I was so bewildered I didn't know what to do. I put my hand on the girl's head, and tried to hush her, and then I heard a noise and looked up, and there was Jonty standing in the door, and he had heard every word. And Hannah looked up and saw him, and sprang to her feet, and ran straight to him, and was sobbing on his shoulder.
I shall never forget Jonty's face as he looked at me over her head.

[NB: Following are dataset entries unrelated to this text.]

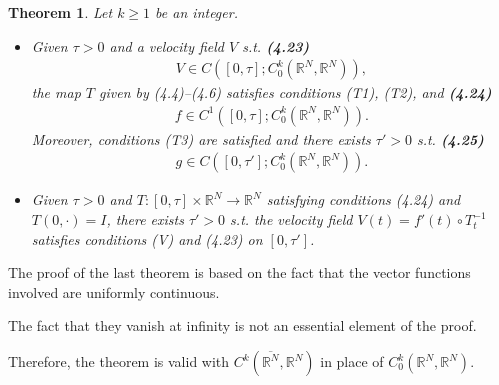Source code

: \documentclass{book}
\numberwithin{equation}{section}
\newtheorem{theorem}{Theorem}[section]
\begin{document}
\begin{enumerate}
    \begin{theorem}
        Let $k\ge 1$ be an integer.
        \begin{itemize}
            \item[(i)] Given $\tau > 0$ and a velocity field $V$ s.t. \textbf{(4.23)}
            \begin{align*}
                V\in C([0,\tau];C_0^k(\mathbb{R}^N,\mathbb{R}^N)),
            \end{align*}
            the map $T$ given by (4.4)–(4.6) satisfies conditions (T1), (T2), and \textbf{(4.24)}
            \begin{align*}
                f\in C^1([0,\tau];C_0^k(\mathbb{R}^N,\mathbb{R}^N)).
            \end{align*}
            Moreover, conditions (T3) are satisfied and there exists $\tau' > 0$ s.t. \textbf{(4.25)}
            \begin{align*}
                g\in C([0,\tau'];C_0^k(\mathbb{R}^N,\mathbb{R}^N)).
            \end{align*}
            \item[(ii)] Given $\tau > 0$ and $T:[0,\tau]\times\mathbb{R}^N\to\mathbb{R}^N$ satisfying conditions (4.24) and $T(0,\cdot) = I$, there exists $\tau' > 0$ s.t. the velocity field $V(t) = f'(t)\circ T_t^{-1}$ satisfies conditions (V) and (4.23) on $[0,\tau']$.
        \end{itemize}
    \end{theorem}
    The proof of the last theorem is based on the fact that the vector functions involved are uniformly continuous.
    
    The fact that they vanish at infinity is not an essential element of the proof.
    
    Therefore, the theorem is valid with $C^k(\overline{\mathbb{R}^N},\mathbb{R}^N)$ in place of $C_0^k(\mathbb{R}^N,\mathbb{R}^N)$.
    

\end{enumerate}
\end{document}
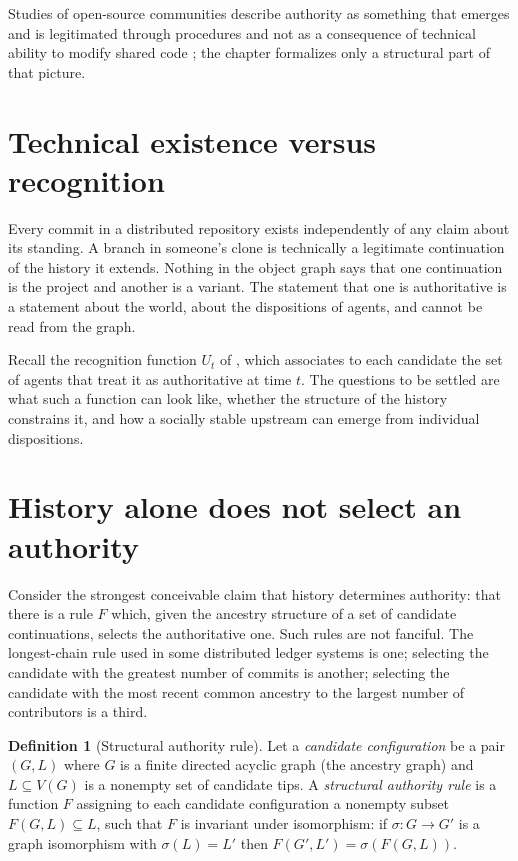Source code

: \documentclass[11pt,twoside,openright]{book}
\theoremstyle{plain}
\theoremstyle{definition}
\newtheorem{definition}[theorem]{Definition}
\theoremstyle{remark}
\begin{document}
Studies of open-source communities describe authority as something that emerges and is legitimated through procedures and not as a consequence of technical ability to modify shared code \cite{omahony2007}; the chapter formalizes only a structural part of that picture.

\section{Technical existence versus recognition}

Every commit in a distributed repository exists independently of any claim about its standing. A branch in someone's clone is technically a legitimate continuation of the history it extends. Nothing in the object graph says that one continuation is the project and another is a variant. The statement that one is authoritative is a statement about the world, about the dispositions of agents, and cannot be read from the graph.

Recall the recognition function $U_t$ of , which associates to each candidate the set of agents that treat it as authoritative at time $t$. The questions to be settled are what such a function can look like, whether the structure of the history constrains it, and how a socially stable upstream can emerge from individual dispositions.

\section{History alone does not select an authority}

Consider the strongest conceivable claim that history determines authority: that there is a rule $F$ which, given the ancestry structure of a set of candidate continuations, selects the authoritative one. Such rules are not fanciful. The longest-chain rule used in some distributed ledger systems is one; selecting the candidate with the greatest number of commits is another; selecting the candidate with the most recent common ancestry to the largest number of contributors is a third.

\begin{definition}[Structural authority rule]\label{def:structrule}
Let a \emph{candidate configuration} be a pair $(G,L)$ where $G$ is a finite directed acyclic graph (the ancestry graph) and $L\subseteq V(G)$ is a nonempty set of candidate tips. A \emph{structural authority rule} is a function $F$ assigning to each candidate configuration a nonempty subset $F(G,L)\subseteq L$, such that $F$ is invariant under isomorphism: if $\sigma:G\to G'$ is a graph isomorphism with $\sigma(L)=L'$ then $F(G',L')=\sigma(F(G,L))$.
\end{definition}
\end{document}
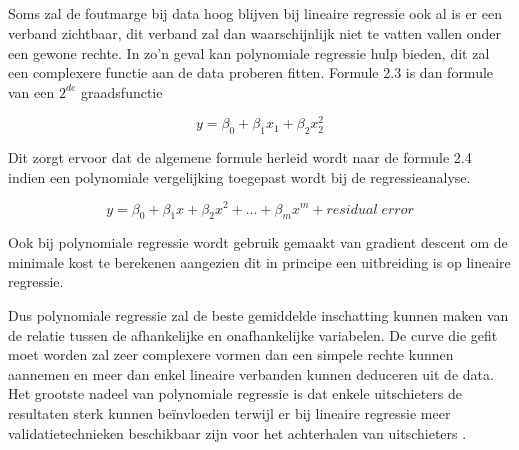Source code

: 
\subsection{}

Soms zal de foutmarge bij data hoog blijven bij lineaire regressie ook al is er een verband zichtbaar, dit verband zal dan waarschijnlijk niet te vatten vallen onder een gewone rechte. In zo'n geval kan polynomiale regressie hulp bieden, dit zal een complexere functie aan de data proberen fitten. Formule 2.3 is dan formule van een $2^{de}$ graadsfunctie 

\begin{equation}
y = \beta_0 + \beta_1 x_1  + \beta_2 x_2^2 
\end{equation}

Dit zorgt ervoor dat de algemene formule herleid wordt naar de formule 2.4 indien een polynomiale vergelijking toegepast wordt bij de regressieanalyse.

\begin{equation}
y = \beta_0 + \beta_1 x  + \beta_2 x^2 + ... + \beta_m x^m + residual\;error
\end{equation}

Ook bij polynomiale regressie wordt gebruik gemaakt van gradient descent om de minimale kost te berekenen aangezien dit in principe een uitbreiding is op lineaire regressie. 

Dus polynomiale regressie zal de beste gemiddelde inschatting kunnen maken van de relatie tussen de afhankelijke en onafhankelijke variabelen. De curve die gefit moet worden zal zeer complexere vormen dan een simpele rechte kunnen aannemen en meer dan enkel lineaire verbanden kunnen deduceren uit de data. Het grootste nadeel van polynomiale regressie is dat enkele uitschieters de resultaten sterk kunnen be\"{i}nvloeden terwijl er bij lineaire regressie meer validatietechnieken beschikbaar zijn voor het achterhalen van uitschieters \autocite{Pant2019}. 



\subsection{}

He was so kind and gentle that, in all his bewilderment, his arm had gone 'round the poor little thing, and he was stroking her head as if she had been a lost kitten. And I shall never forget the sound of my own voice, it was so queer and faint as I said to him:
“Hannah says she's got a valentine from you, Jonty.”
Well, Jonty soothed and coaxed her, and took her home, and when he came back his face was as white as a sheet. He sat down opposite me, and looked at me, and I at him.
“What be you goin' to do, Jonty?” said I.
“I ain't goin' to break that poor little thing's heart, and Mark Williams is over there with Flora, and — I don't believe she has ever had much choice betwixt us, and — and — she ain't never acted as if she thought as much of me as this.”
“You ain't goin' to marry Hannah when it's Flora you want?” said I, for I thought he was carryin' it too far.
“Yes, I be, unless I see that Flora is goin' to be upset over it,” said he.
And he did. Mark Williams married Flora — but I always suspected she would full as soon have had Jonty, but she was never a girl to cry for one fiddle when she could get another — and Jonty married Hannah. Hannah has made him a splendid wife, and there ain't been a happier family in the village than ours.
But one thing always puzzled Jonty and me, though we never said a word to Hannah about it. We could not understand how Jonty ever happened to direct that valentine envelope to Hannah instead of Flora. He said he could almost take his Bible oath that he hadn't. He used often to talk to me about it, and say that he knew now that Hannah was the wife for him and made him happier than Flora could ever have done, but he couldn't understand about that valentine. “Hannah has got it and I have seen it,” said he, “but she took it out of the envelope and made a little silk case for it with two doves and a sprig of myrtle embroidered on the outside, like one her cousin had, and the envelope is gone, but I must have written Hannah instead of Flora. Sometimes it seems supernatural when I look at Hannah and see what a dear good wife I've got,” said Jonty.
Well, we never discovered the mystery of that valentine till Grandma died two years after Jonty and Hannah were married. She had a shock and lost her speech, and lay so five days before she died. One day, about a week after the funeral, Jonty was lookin' at her old Bible, the one she always kept in her room on the little stand by her bed, and he gave a great start. “What is it, Jonty?” said I. Hannah was out in the kitchen getting supper, and we were in the sitting-room.
“Look here, Aunt Jane,” said Jonty.
And I looked, and there in Grandma's Bible, pinned to the chapter of Proverbs where it says that “The heart of her husband can safely trust in her,” was the envelope of the old valentine directed to Flora.